Ever since Captain Powell had been brought so successfully to land, the spirits of the party had risen to the highest pitch, for they regarded the deliverance of the ladies as now certain. But at this check their feelings underwent a change. Whatever it was that stopped the cable, all hope of succoring those on the wreck must be abandoned, unless a way could be found to remove the impediment.
“The line won’t hold out long, either,” said Mullen; “for the force of the waves, with the dead weight of the cable attached to it, will snap it in two.”
“It must have caught on the ship,” added Major Gordon. Then suddenly, he continued in excited tones, “That brave girl sees it. She leaves her companion. She is coming forward, clinging to the starboard bulwarks. Heavens! the wave will reach her. No, it dashes to her feet, and then recedes, as if awed by her high courage. She has gained the bow. She stoops to examine the cable. She waves her hand to us. Pull away. It yields. It comes. Merrily in with it, lads.”
The excitement of this scene had not been confined to Major Gordon. The spectators followed every movement of Kate, with an absorption of feeling it would be impossible to describe; and when finally the cable began to move again, they burst simultaneously into a huzza. Even the two swimmers, exhausted as they were, and still unable to stand, had raised themselves on their elbows to watch the progress of Kate, and now joined feebly in the shouts at her success.
The cable was hauled in without further obstruction. Once secured, and made taut, the men proceeded, under the directions of Major Gordon, to rig the traveling hammock. Two of the mainsail hoops were first taken from the mast of the boat, however, and passed over the cable. The hammock was then soon rigged. A long line was attached to one end of this hammock, in order to be used for the ship, while a similar one was fastened to the other end.
Two of the most agile of the party were now selected to go off to the vessel. This they effected by traversing the cable, which they did with an agility that only sailors possess. It would have made any other description of person giddy to have crossed that awful abyss on a support so slender and vibratory.
We will not detain the reader by a tiresome recital of the rest of that eventful history. For, after the impromptu apparatus had been once securely rigged, the deliverance of Kate and her aunt was merely an affair of time.

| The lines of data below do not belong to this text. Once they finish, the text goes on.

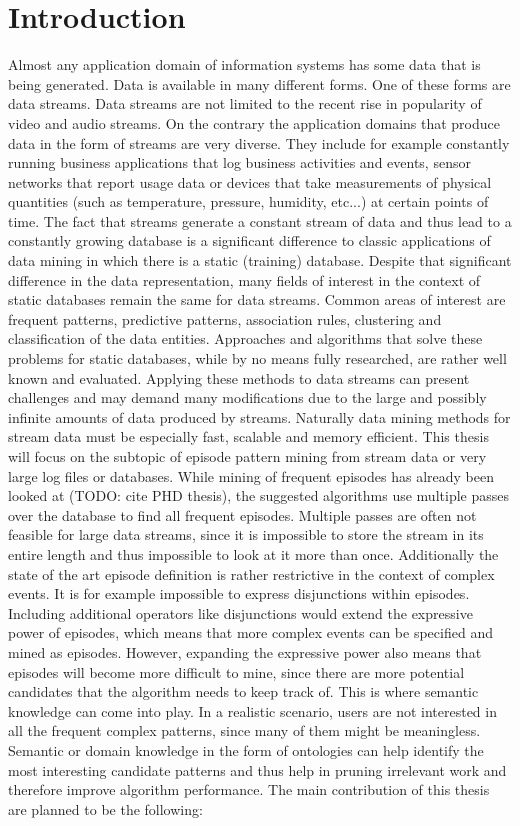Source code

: \documentclass[journal]{IEEEtran}
\begin{document}
\section{Introduction}
Almost any application domain of information systems has some data that is being generated. Data is available in many different forms. One of these forms are data streams. Data streams are not limited to the recent rise in popularity of video and audio streams. On the contrary the application domains that produce data in the form of streams are very diverse. They include for example constantly running business applications that log business activities and events, sensor networks that report usage data or devices that take measurements of physical quantities (such as temperature, pressure, humidity, etc...) at certain points of time. \newline
The fact that streams generate a constant stream of data and thus lead to a constantly growing database is a significant difference to classic applications of data mining in which there is a static (training) database. Despite that significant difference in the data representation, many fields of interest in the context of static databases remain the same for data streams. Common areas of interest are frequent patterns, predictive patterns, association rules, clustering and classification of the data entities. Approaches and algorithms that solve these problems for static databases, while by no means fully researched, are rather well known and evaluated. Applying these methods to data streams can present challenges and may demand many modifications due to the large and possibly infinite amounts of data produced by streams. Naturally data mining methods for stream data must be especially fast, scalable and memory efficient. \newline
This thesis will focus on the subtopic of episode pattern mining from stream data or very large log files or databases. While mining of frequent episodes has already been looked at (TODO: cite PHD thesis), the suggested algorithms use multiple passes over the database to find all frequent episodes. Multiple passes are often not feasible for large data streams, since it is impossible to store the stream in its entire length and thus impossible to look at it more than once. Additionally the state of the art episode definition is rather restrictive in the context of complex events. It is for example impossible to express disjunctions within episodes. Including additional operators like disjunctions would extend the expressive power of episodes, which means that more complex events can be specified and mined as episodes. However, expanding the expressive power also means that episodes will become more difficult to mine, since there are more potential candidates that the algorithm needs to keep track of. This is where semantic knowledge can come into play. In a realistic scenario, users are not interested in all the frequent complex patterns, since many of them might be meaningless. Semantic or domain knowledge in the form of ontologies can help identify the most interesting candidate patterns and thus help in pruning irrelevant work and therefore improve algorithm performance.
The main contribution of this thesis are planned to be the following:
\end{document}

Kate insisted on being left till the last. There was some difficulty in getting her still terrified aunt to the bow of the ship, and more in placing her safely in the hammock; but as her assistants had the precaution to lash her tightly in, so that she should not, in a moment of frenzied panic, leap from her frail couch, she reached the land without further hindrance. Kate followed. With unmoved nerve she stepped into the frail car, disposed herself so as to preserve its equilibrium, and holding firmly to it, was borne ashore with a rapidity that seemed almost like flying.
The two watermen now lost no time in abandoning the vessel. It was wise that they made such haste, for, in less than half an hour, and before the party had been able to prepare their boat for making sail again, the stout old craft, succumbing at last to the angry surges, parted in the middle, and rapidly broke into fragments.